> _Required action_:
Of all the entries below, retype only the lines from the one with "Choosing $N \sim" through the one with "is critical if", exactly as they appear.

Stored data entries:

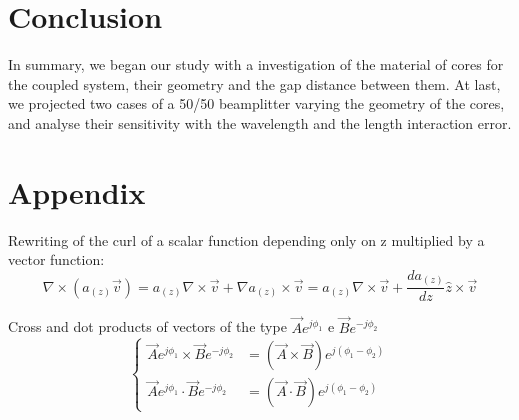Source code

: \documentclass[conference, a4paper]{IEEEtran}
\begin{document}
\section{Conclusion}
\label{sec:conclusion}

In summary, we began our study with a investigation of the material of cores for the coupled system, their geometry and the gap distance between them. At last, we projected two cases of a 50/50 beamplitter varying the geometry of the cores, and analyse their sensitivity with the wavelength and the length interaction error.

\section*{Appendix}
\label{sec:appendix}

Rewriting of the curl of a scalar function depending only on z multiplied by a vector function:
\begin{equation}\label{eq:rot_av}
\nabla\times\left(a_{(z)}\vec{v}\right) = a_{(z)}\nabla\times\vec{v} + \nabla a_{(z)}\times\vec{v} = a_{(z)}\nabla\times\vec{v} + \frac{da_{(z)}}{dz}\hat{z}\times\vec{v}
\end{equation}

Cross and dot products of vectors of the type $\vec{A}e^{j\phi_1}$ e $\vec{B}e^{-j\phi_2}$
\begin{equation} \label{eq:cross_dot_identity}
\left\{
\begin{split}
\vec{A}e^{j\phi_1}\times \vec{B}e^{-j\phi_2} &= (\vec{A}\times\vec{B})e^{j(\phi_1-\phi_2)} \\
\vec{A}e^{j\phi_1}\cdot \vec{B}e^{-j\phi_2} &= (\vec{A}\cdot\vec{B})e^{j(\phi_1-\phi_2)}
\end{split}
\right.
\end{equation}

% 
% 

\end{document}
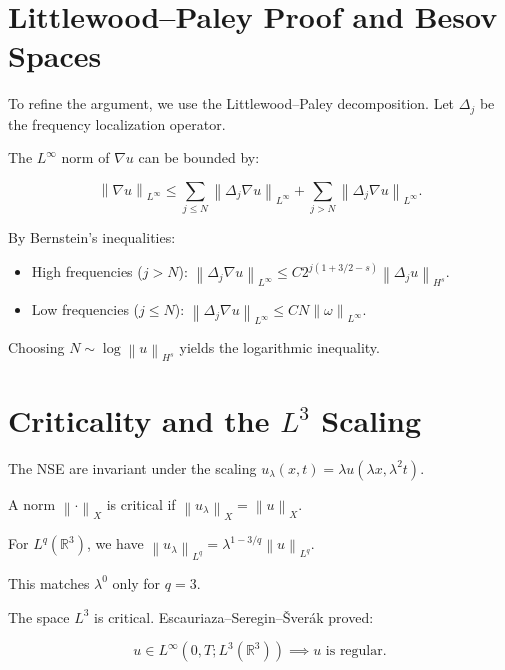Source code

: \documentclass[11pt,a4paper]{amsart}
\newcommand{\norm}[1]{\left\|#1\right\|}
\newcommand{\R}{\mathbb{R}}
\begin{document}
\section{Littlewood--Paley Proof and Besov Spaces}



To refine the argument, we use the Littlewood--Paley decomposition. Let $\Delta_j$ be the frequency localization operator.

The $L^\infty$ norm of $\nabla u$ can be bounded by:

\begin{equation}

\norm{\nabla u}_{L^\infty} \le \sum_{j \le N} \norm{\Delta_j \nabla u}_{L^\infty} + \sum_{j > N} \norm{\Delta_j \nabla u}_{L^\infty}.

\end{equation}

By Bernstein's inequalities:

\begin{itemize}

    \item High frequencies ($j > N$): $\norm{\Delta_j \nabla u}_{L^\infty} \le C 2^{j(1 + 3/2 - s)} \norm{\Delta_j u}_{H^s}$.

    \item Low frequencies ($j \le N$): $\norm{\Delta_j \nabla u}_{L^\infty} \le C N \norm{\omega}_{L^\infty}$.

\end{itemize}

Choosing $N \sim \log \norm{u}_{H^s}$ yields the logarithmic inequality.



\section{Criticality and the $L^3$ Scaling}



The NSE are invariant under the scaling $u_\lambda(x,t) = \lambda u(\lambda x, \lambda^2 t)$.

A norm $\norm{\cdot}_X$ is critical if $\norm{u_\lambda}_X = \norm{u}_X$.

For $L^q(\R^3)$, we have $\norm{u_\lambda}_{L^q} = \lambda^{1 - 3/q} \norm{u}_{L^q}$.

This matches $\lambda^0$ only for $q=3$.

The space $L^3$ is critical. Escauriaza--Seregin--\v{S}ver\'ak proved:

\begin{equation}

u \in L^\infty(0, T; L^3(\R^3)) \implies u \text{ is regular}.

\end{equation}
\end{document}
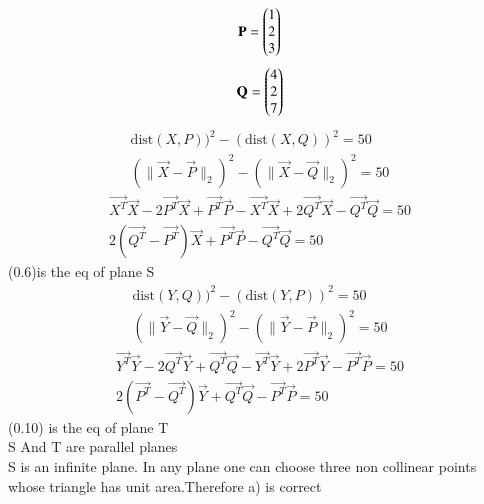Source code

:\documentclass[journal]{IEEEtran}
\begin{document}
\begin{align}
                                     \mathbf{P}= \begin{pmatrix}
                                             1
                                              \\
                                              2
                                               \\
                                               3
                                              \end{pmatrix}
\end{align}
\begin{align}
                                     \mathbf{Q}= \begin{pmatrix}
                                             4
                                              \\
                                              2
                                               \\
                                               7
                                              \end{pmatrix}
\end{align}
\begin{align}
 \text{dist}(X,P))^2 - (\text{dist}(X,Q))^2 = 50 \\
 (\|\vec{X}-\vec{P}\|_2)^2- (\|\vec{X}-\vec{Q}\|_2)^2=50
\end{align}
\begin{align}
\vec{X^T}\vec{X}-2\vec{P^T}\vec{X}+\vec{P^T}\vec{P}-\vec{X^T}\vec{X}
+2\vec{Q^T}\vec{X}-\vec{Q^T}\vec{Q}=50\\
2(\vec{Q^T}-\vec{P^T})\vec{X}+\vec{P^T}\vec{P}-\vec{Q^T}\vec{Q}=50
\end{align}
(0.6)is the eq of plane S
\begin{align}
\text{dist}(Y,Q))^2 - (\text{dist}(Y,P))^2 = 50\\
 (\|\vec{Y}-\vec{Q}\|_2)^2- (\|\vec{Y}-\vec{P}\|_2)^2=50
\end{align}
\begin{align}
\vec{Y^T}\vec{Y}-2\vec{Q^T}\vec{Y}+\vec{Q^T}\vec{Q}-\vec{Y^T}\vec{Y}
+2\vec{P^T}\vec{Y}-\vec{P^T}\vec{P}=50\\
2(\vec{P^T}-\vec{Q^T})\vec{Y}+\vec{Q^T}\vec{Q}-\vec{P^T}\vec{P}=50
\end{align}
(0.10) is the eq of plane T\\
S And T are parallel planes\\
S is an infinite plane. In any plane one can choose three non collinear points whose triangle has unit area.Therefore a) is correct 
\\
\\
\end{document}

> _Your solution_:
Choosing $N \sim \log \norm{u}_{H^s}$ yields the logarithmic inequality.



\section{Criticality and the $L^3$ Scaling}



The NSE are invariant under the scaling $u_\lambda(x,t) = \lambda u(\lambda x, \lambda^2 t)$.

A norm $\norm{\cdot}_X$ is critical if $\norm{u_\lambda}_X = \norm{u}_X$.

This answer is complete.